We now know that from a distance, Pluto has peach-colored surface features that resemble a heart, a whale and a doughnut. Pluto’s gray moon Charon has a dark polar cap (unofficially named Mordor) and several bright craters.

The four smaller moons.
NASA/Johns Hopkins University Applied Physics Laboratory/Southwest Research Institute, CC BY

We’ve seen four smaller (6–63 mile, or 10–100 km, diameter) moons orbiting the Pluto–Charon binary. Discovered by the Hubble Space Telescope, moons Styx, Nix and Hydra are bright and probably icy, but Kerberos looks like a lump of coal.

Despite the high quality of these images, what everyone was really waiting for was “closest approach,” when several instruments would finally be able to resolve kilometer-sized features on the surfaces of both planets. These instruments can spot cracks like those on Jupiter’s moon, Europa, and geysers like those on Saturn’s moon, Enceladus. On Tuesday, New Horizons successfully zoomed by Pluto. Here’s what the probe saw.
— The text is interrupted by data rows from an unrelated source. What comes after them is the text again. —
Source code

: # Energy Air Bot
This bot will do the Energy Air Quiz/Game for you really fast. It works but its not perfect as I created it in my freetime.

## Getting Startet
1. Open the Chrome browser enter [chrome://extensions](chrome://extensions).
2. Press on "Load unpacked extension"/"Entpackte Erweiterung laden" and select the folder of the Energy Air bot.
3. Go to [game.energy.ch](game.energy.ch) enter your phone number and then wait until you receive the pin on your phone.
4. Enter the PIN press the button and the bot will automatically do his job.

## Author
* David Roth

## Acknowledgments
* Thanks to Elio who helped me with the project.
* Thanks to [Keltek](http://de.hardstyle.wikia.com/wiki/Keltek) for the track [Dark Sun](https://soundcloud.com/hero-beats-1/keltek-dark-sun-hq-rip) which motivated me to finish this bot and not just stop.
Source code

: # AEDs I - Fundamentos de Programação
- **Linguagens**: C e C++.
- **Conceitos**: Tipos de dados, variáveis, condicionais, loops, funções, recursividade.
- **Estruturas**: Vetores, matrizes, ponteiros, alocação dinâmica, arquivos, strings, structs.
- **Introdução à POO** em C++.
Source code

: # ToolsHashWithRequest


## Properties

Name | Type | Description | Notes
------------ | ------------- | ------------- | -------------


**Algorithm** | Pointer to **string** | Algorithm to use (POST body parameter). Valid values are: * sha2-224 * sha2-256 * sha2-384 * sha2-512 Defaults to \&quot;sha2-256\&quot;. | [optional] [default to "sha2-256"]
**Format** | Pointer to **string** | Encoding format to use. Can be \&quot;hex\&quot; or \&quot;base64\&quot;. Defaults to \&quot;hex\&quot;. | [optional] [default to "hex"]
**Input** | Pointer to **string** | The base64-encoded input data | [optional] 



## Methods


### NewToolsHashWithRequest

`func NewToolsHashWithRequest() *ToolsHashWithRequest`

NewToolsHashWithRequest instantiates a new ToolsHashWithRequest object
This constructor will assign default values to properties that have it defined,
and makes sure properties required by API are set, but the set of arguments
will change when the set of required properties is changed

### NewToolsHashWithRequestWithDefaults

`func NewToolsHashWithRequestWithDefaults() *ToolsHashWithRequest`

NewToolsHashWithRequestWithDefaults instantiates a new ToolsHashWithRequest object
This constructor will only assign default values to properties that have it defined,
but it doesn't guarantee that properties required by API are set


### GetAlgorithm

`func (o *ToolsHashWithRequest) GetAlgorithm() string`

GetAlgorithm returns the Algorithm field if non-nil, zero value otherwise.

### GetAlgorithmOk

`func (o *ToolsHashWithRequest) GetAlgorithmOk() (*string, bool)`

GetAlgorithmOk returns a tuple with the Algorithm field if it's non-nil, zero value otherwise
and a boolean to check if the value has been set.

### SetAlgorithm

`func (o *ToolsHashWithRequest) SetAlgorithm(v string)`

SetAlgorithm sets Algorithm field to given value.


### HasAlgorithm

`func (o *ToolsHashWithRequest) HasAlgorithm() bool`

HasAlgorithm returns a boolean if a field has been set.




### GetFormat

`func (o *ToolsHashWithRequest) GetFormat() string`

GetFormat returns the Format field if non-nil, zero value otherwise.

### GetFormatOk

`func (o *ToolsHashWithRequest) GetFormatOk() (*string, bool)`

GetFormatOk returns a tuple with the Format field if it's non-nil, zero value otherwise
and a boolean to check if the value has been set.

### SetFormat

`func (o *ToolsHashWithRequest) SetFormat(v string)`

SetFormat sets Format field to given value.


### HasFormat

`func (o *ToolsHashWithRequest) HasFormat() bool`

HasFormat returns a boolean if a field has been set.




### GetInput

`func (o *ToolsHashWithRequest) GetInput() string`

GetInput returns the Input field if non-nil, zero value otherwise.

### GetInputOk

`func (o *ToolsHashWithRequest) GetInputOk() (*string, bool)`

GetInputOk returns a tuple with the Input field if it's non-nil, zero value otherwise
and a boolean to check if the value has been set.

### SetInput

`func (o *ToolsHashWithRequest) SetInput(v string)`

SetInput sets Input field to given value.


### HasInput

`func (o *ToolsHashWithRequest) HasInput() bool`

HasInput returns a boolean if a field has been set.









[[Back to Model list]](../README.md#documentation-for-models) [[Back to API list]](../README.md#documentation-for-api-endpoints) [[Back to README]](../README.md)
An artist’s conception of New Horizons passing Pluto.
NASA

Logistics of the approach

Traveling at about 31,000 mph (14 km/sec), New Horizons’ seven instruments had to work quickly during the fly-by. Pluto is two-thirds the size of our moon; its binary companion, Charon, is only half the size of Pluto. Following a path that passes only 8,000 miles from Pluto (and 18,000 from Charon), on-board cameras snapped pictures of the surfaces of both worlds. Other instruments collected data on surface compositions, the extent of Pluto’s atmosphere, and the amount of dust orbiting them. After only 10 minutes, closest approach was over and New Horizons sped away from Pluto and the solar system, never to return.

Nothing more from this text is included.